(SUPPLIED INFORMATION Opens)

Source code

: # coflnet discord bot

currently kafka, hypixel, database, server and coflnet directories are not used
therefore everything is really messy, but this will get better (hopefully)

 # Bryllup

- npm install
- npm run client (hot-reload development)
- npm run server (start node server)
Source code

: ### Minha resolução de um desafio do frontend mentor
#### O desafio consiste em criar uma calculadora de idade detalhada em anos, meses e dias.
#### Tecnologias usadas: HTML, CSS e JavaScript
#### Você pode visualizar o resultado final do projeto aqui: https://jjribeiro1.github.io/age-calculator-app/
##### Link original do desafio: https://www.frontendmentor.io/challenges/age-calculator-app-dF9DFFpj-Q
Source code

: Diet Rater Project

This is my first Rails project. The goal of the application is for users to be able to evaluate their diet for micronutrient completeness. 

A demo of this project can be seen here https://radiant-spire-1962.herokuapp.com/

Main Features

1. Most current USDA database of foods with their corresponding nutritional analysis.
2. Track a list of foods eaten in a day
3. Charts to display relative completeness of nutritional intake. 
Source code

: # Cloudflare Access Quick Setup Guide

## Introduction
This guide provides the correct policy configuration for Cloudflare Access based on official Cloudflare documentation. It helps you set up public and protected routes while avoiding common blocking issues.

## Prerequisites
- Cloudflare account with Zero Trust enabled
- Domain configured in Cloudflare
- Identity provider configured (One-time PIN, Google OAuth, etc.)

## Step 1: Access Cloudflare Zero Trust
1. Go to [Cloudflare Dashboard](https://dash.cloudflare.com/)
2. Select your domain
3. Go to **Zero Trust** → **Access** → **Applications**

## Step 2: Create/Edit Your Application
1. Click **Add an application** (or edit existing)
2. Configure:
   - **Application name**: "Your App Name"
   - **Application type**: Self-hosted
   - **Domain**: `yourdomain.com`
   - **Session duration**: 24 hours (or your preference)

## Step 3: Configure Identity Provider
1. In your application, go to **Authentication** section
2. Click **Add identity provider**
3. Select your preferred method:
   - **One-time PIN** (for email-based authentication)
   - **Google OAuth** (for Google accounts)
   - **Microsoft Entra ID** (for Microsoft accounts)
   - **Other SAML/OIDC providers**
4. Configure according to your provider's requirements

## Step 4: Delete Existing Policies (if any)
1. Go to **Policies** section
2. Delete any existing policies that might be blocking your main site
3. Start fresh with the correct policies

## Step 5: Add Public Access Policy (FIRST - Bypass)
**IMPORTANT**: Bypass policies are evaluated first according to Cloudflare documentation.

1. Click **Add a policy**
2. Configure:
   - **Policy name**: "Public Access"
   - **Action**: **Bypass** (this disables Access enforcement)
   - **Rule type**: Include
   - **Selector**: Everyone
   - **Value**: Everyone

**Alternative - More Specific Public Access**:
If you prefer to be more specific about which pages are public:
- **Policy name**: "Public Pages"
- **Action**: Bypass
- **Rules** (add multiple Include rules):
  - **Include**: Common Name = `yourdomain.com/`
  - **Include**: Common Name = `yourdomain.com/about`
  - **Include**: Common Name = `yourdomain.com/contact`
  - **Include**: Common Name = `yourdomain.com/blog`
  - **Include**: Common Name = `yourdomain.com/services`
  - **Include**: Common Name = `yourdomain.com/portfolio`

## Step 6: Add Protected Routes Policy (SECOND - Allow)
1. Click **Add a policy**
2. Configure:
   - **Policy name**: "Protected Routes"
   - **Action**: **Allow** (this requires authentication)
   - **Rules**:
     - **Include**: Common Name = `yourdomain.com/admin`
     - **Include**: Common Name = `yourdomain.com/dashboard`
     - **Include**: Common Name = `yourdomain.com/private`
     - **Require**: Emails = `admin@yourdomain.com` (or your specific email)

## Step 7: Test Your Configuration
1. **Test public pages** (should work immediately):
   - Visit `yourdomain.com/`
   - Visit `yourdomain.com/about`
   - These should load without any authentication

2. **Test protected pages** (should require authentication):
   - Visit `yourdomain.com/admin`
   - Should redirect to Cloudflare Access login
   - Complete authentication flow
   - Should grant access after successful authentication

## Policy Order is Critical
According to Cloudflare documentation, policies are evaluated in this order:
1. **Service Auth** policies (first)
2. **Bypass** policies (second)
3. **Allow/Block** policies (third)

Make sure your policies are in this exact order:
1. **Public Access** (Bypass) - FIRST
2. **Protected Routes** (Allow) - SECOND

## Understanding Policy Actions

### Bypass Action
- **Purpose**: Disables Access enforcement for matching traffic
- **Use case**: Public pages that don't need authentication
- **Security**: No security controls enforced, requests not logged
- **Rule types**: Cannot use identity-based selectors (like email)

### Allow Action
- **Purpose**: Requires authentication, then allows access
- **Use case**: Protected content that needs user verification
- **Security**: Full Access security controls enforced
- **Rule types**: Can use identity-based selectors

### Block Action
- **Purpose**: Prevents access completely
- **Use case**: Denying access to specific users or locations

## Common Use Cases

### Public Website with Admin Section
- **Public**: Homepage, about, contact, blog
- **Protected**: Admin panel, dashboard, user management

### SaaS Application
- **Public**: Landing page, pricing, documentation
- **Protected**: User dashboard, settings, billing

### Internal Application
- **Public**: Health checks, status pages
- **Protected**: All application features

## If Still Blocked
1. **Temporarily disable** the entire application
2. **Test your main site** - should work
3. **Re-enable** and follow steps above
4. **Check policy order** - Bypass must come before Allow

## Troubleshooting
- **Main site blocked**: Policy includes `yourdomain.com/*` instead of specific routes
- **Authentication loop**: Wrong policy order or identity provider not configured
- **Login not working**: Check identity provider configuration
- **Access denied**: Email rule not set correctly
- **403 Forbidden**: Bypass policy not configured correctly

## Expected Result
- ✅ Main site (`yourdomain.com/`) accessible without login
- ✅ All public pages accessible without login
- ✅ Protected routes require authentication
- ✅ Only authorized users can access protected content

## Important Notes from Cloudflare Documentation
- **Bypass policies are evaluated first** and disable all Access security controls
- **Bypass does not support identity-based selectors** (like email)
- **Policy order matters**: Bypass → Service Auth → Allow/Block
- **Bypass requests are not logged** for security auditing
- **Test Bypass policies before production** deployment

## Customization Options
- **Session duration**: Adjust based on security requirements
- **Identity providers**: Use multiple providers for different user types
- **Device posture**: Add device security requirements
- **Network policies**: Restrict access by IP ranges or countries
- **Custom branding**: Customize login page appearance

(SUPPLIED INFORMATION Closes)

**EXERCISE DIRECTIONS:**
The answer should consist of every line from the listing above that includes the word "logged".

**YOUR RESPONSE:**
- **Security**: No security controls enforced, requests not logged
- **Bypass requests are not logged** for security auditing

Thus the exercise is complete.